By Daisy Brown, Legislative Liaison
A bill proposed in Congress this January, the You Earned It, You Keep It Act, would save the typical senior hundreds of dollars per year by eliminating all taxes on Social Security income starting in 2025. Additionally, the bill would protect benefits for current and future generations by extending Social Security’s solvency by 20 years, according to an estimate from the Social Security Administration’s (SSA’s) Chief Actuary.
Impact on Today’s Seniors
Under current policy, 50 percent of Social Security income is taxable for seniors who earn more than $25,000 per year if they file an individual tax return, or $32,000 per year for married couples who file a joint tax return. For single filers who earn at least $34,000 and joint filers who earn at least $44,000, that number can rise as high as 85 percent.
The You Earned It, You Keep It Act would eliminate that tax burden altogether, and the impact on seniors’ lives would be substantial.
TSCL estimates that if the bill had been implemented in 2022, the last year with available Census Bureau data on seniors’ incomes, it would have saved the typical senior household $497.52 for the year. As shown in the table below, the median senior household earned $50,290 that year, with an average of nearly $20,000 coming from Social Security. Of that Social Security income, $4,146 would have been taxable without the bill, compared to $0 with the bill.
You Earned It, You Keep It Estimated Impact for 2022
Adjusting the numbers for inflation, TSCL estimates that the bill would have saved the typical senior household nearly $560 per year if it had been implemented in 2024.
While these numbers might not seem massive, they can quickly add up. The typical retirement lasts 18 years, according to the Census Bureau, which means that the bill could easily add $10,000 to the typical senior household’s income total throughout their golden years.
Impact on Future Seniors
The You Earned It, You Keep It Act funds its increased benefits for seniors by increasing Social Security taxes on top earners. Under the bill, people would have to pay the 6.2 percent payroll tax on their first $250,000 of wages, compared to their first $168,600 today.

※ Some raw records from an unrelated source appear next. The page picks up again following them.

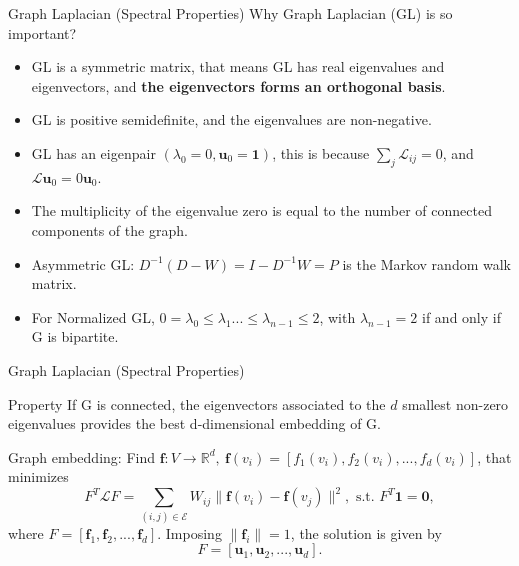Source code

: \documentclass{beamer}
\begin{document}
	\begin{frame}{Graph Laplacian (Spectral Properties)}
		Why Graph Laplacian (GL) is so important?
		\begin{itemize}
			\item GL is a symmetric matrix, that means GL has real eigenvalues and eigenvectors, and \textbf{the eigenvectors forms an orthogonal basis}.
			\item GL is positive semidefinite, and the eigenvalues are non-negative.
			\item GL has an eigenpair $(\lambda_0 = 0, \textbf{u}_0 = \textbf{1})$, this is because $\sum_{j} \mathcal{L}_{ij} = 0$, and $\mathcal{L}\textbf{u}_0 = 0\textbf{u}_0$.
			\item The multiplicity of the eigenvalue zero is equal to the number of connected components of the graph.
			\item Asymmetric GL: $D^{-1}(D-W) = I-D^{-1}W = P$ is the Markov random walk matrix.
			\item For Normalized GL, $0=\lambda_0\leq \lambda_1 ... \leq \lambda_{n-1} \leq 2$, with $\lambda_{n-1}=2$ if and only if G is bipartite.
		\end{itemize}
	\end{frame}
	\begin{frame}{Graph Laplacian (Spectral Properties)}
		\begin{block}{Property}
			If G is connected, the eigenvectors associated to the $d$ smallest non-zero eigenvalues provides the best d-dimensional embedding of G.
		\end{block}
		Graph embedding:
		\newline\newline
		Find $\textbf{f}: V \rightarrow \mathbb{R}^d,\ \textbf{f}(v_i) = [f_1(v_i), f_2(v_i), ..., f_d(v_i)]$, that minimizes
		\[
		F^T\mathcal{L}F = \sum_{(i,j)\in\mathcal{E}}W_{ij}\lVert\textbf{f}(v_i)-\textbf{f}(v_j)\lVert^2,\text{ s.t. } F^T\textbf{1} = \textbf{0},
		\]
		where $F=[\textbf{f}_1, \textbf{f}_2, ..., \textbf{f}_d]$.
		Imposing $\lVert \textbf{f}_i\lVert=1$, the solution is given by
		\[
		F=[\textbf{u}_1, \textbf{u}_2,...,\textbf{u}_d].
		\]
	\end{frame}
	
\end{document}
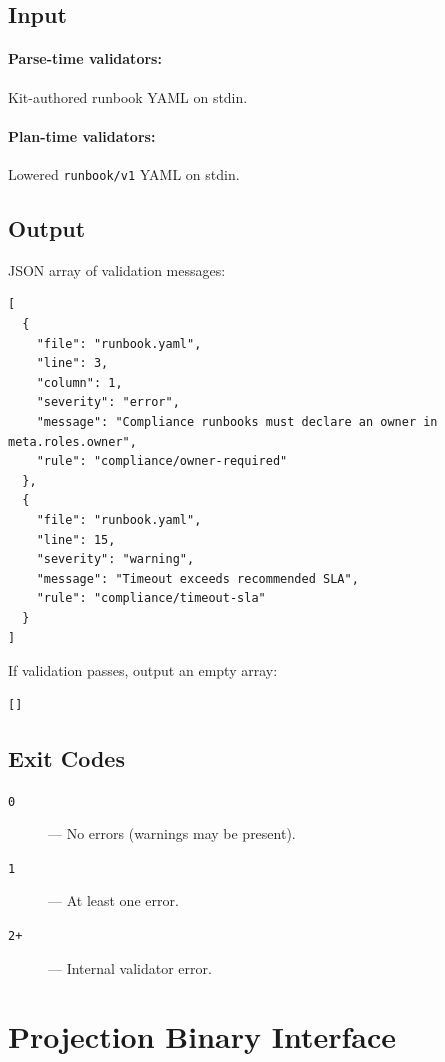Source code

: \subsection{Input}

\paragraph{Parse-time validators:} Kit-authored runbook YAML on stdin.

\paragraph{Plan-time validators:} Lowered \texttt{runbook/v1} YAML on stdin.

\subsection{Output}

JSON array of validation messages:

\begin{verbatim}
[
  {
    "file": "runbook.yaml",
    "line": 3,
    "column": 1,
    "severity": "error",
    "message": "Compliance runbooks must declare an owner in meta.roles.owner",
    "rule": "compliance/owner-required"
  },
  {
    "file": "runbook.yaml",
    "line": 15,
    "severity": "warning",
    "message": "Timeout exceeds recommended SLA",
    "rule": "compliance/timeout-sla"
  }
]
\end{verbatim}

If validation passes, output an empty array:

\begin{verbatim}
[]
\end{verbatim}

\subsection{Exit Codes}

\begin{description}
  \item[\texttt{0}] --- No errors (warnings may be present).
  \item[\texttt{1}] --- At least one error.
  \item[\texttt{2+}] --- Internal validator error.
\end{description}

\section{Projection Binary Interface}
\label{sec:projection-reference}

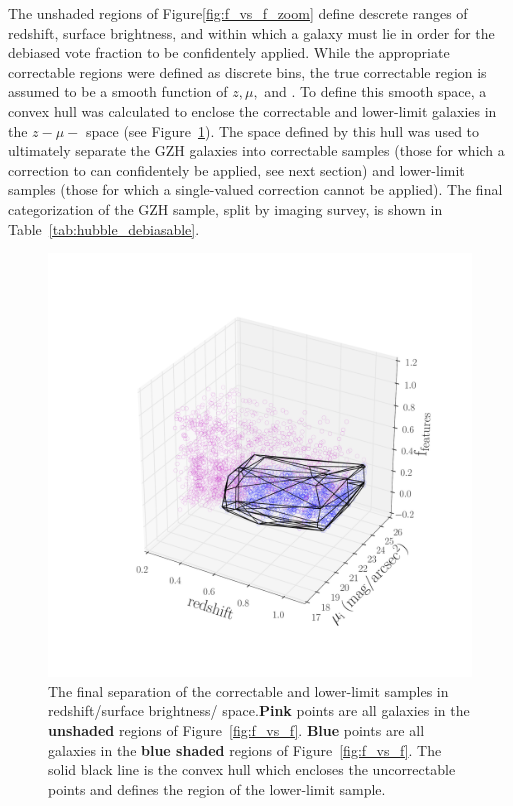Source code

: The unshaded regions of Figure\ref{fig:f_vs_f_zoom} define descrete ranges of redshift, surface brightness, and \ffeatures{} within which a galaxy must lie in order for the debiased vote fraction to be confidentely applied. While the appropriate correctable regions were defined as discrete bins, the true correctable region is assumed to be a smooth function of $z, \mu,$ and \ffeatures{}. To define this smooth space, a convex hull was calculated to enclose the correctable and lower-limit \ferengi{} galaxies in the $z-\mu-$\ffeatures{} space (see Figure~\ref{fig:hull}). The space defined by this hull was used to ultimately separate the GZH galaxies into correctable samples (those for which a correction to \ffeatures{} can confidentely be applied, see next section) and lower-limit samples (those for which a single-valued correction cannot be applied). The final categorization of the GZH sample, split by imaging survey, is shown in Table~\ref{tab:hubble_debiasable}. 
\begin{figure}
\centering
\includegraphics[width=\textwidth]{figures/convex_hull.pdf}
\caption{The final separation of the correctable and lower-limit samples in redshift/surface brightness/\ffeatures{} space.\textbf{Pink} points are all \ferengi{} galaxies in the \textbf{unshaded} regions of Figure~\ref{fig:f_vs_f}. \textbf{Blue} points are all \ferengi{} galaxies in the \textbf{blue shaded} regions of Figure~\ref{fig:f_vs_f}. The solid black line is the convex hull which encloses the uncorrectable points and defines the region of the lower-limit sample. }
\label{fig:hull}
\end{figure}



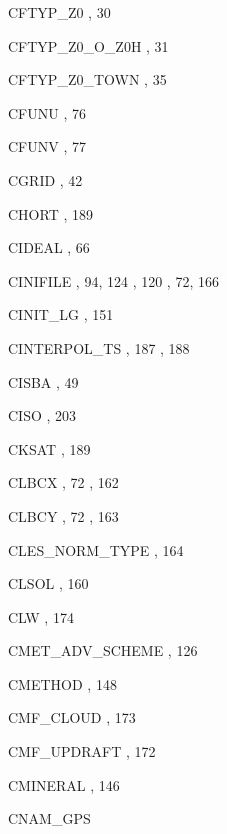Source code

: \begin{theindex}
  \item CFTYP\_Z0
    \subitem {},  30
  \item CFTYP\_Z0\_O\_Z0H
    \subitem {},  31
  \item CFTYP\_Z0\_TOWN
    \subitem {},  35
  \item CFUNU
    \subitem {},  76
  \item CFUNV
    \subitem {},  77
  \item CGRID
    \subitem {},  42
  \item CHORT
    \subitem {},  189
  \item CIDEAL
    \subitem {},  66
  \item CINIFILE
    \subitem {},  94, 124
    \subitem {},  120
    \subitem {},  72, 166
  \item CINIT\_LG
    \subitem {},  151
  \item CINTERPOL\_TS
    \subitem {},  187
    \subitem {},  188
  \item CISBA
    \subitem {},  49
  \item CISO
    \subitem {},  203
  \item CKSAT
    \subitem {},  189
  \item CLBCX
    \subitem {},  72
    \subitem {},  162
  \item CLBCY
    \subitem {},  72
    \subitem {},  163
  \item CLES\_NORM\_TYPE
    \subitem {},  164
  \item CLSOL
    \subitem {},  160
  \item CLW
    \subitem {},  174
  \item CMET\_ADV\_SCHEME
    \subitem {},  126
  \item CMETHOD
    \subitem {},  148
  \item CMF\_CLOUD
    \subitem {},  173
  \item CMF\_UPDRAFT
    \subitem {},  172
  \item CMINERAL
    \subitem {},  146
  \item CNAM\_GPS

\end{theindex}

The bill’s impact on the country’s financial health would be substantial. In addition to extending the solvency of Social Security by 20 years, from 2034 to 2054, it would reduce the federal deficit by an estimated $8.9 trillion over the next 75 years, according to the SSA’s Chief Actuary. In other words, the bill not only benefits the seniors of today, but ensures that more seniors of tomorrow will receive their fair share, too.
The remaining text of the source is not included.